*Task to carry out*
Pull every line holding the word "headsets" out of the data and copy it.

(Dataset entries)
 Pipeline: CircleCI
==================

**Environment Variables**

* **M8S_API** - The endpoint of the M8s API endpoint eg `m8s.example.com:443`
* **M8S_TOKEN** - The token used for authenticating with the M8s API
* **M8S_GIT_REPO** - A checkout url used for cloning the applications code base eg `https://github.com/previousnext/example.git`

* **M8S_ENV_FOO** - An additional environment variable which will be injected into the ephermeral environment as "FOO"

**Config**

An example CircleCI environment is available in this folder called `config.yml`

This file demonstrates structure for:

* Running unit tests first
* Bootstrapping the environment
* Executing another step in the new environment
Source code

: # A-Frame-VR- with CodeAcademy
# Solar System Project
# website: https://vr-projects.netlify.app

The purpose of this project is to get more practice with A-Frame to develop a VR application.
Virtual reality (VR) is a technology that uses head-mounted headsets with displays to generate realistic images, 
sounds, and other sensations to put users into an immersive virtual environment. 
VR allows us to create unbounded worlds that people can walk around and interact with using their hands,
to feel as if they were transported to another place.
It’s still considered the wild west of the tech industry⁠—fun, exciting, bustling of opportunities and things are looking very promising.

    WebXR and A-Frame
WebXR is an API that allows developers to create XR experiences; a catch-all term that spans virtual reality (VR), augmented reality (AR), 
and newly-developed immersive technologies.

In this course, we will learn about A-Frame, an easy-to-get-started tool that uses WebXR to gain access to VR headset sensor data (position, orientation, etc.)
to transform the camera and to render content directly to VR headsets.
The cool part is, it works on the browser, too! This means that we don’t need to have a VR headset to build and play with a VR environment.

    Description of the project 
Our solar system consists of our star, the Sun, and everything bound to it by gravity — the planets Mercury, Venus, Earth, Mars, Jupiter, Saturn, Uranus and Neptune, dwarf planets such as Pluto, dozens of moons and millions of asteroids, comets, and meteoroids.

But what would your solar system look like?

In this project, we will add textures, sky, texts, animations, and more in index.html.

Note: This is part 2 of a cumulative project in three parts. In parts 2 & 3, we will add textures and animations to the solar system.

*The completed task*
Virtual reality (VR) is a technology that uses head-mounted headsets with displays to generate realistic images, 
to transform the camera and to render content directly to VR headsets.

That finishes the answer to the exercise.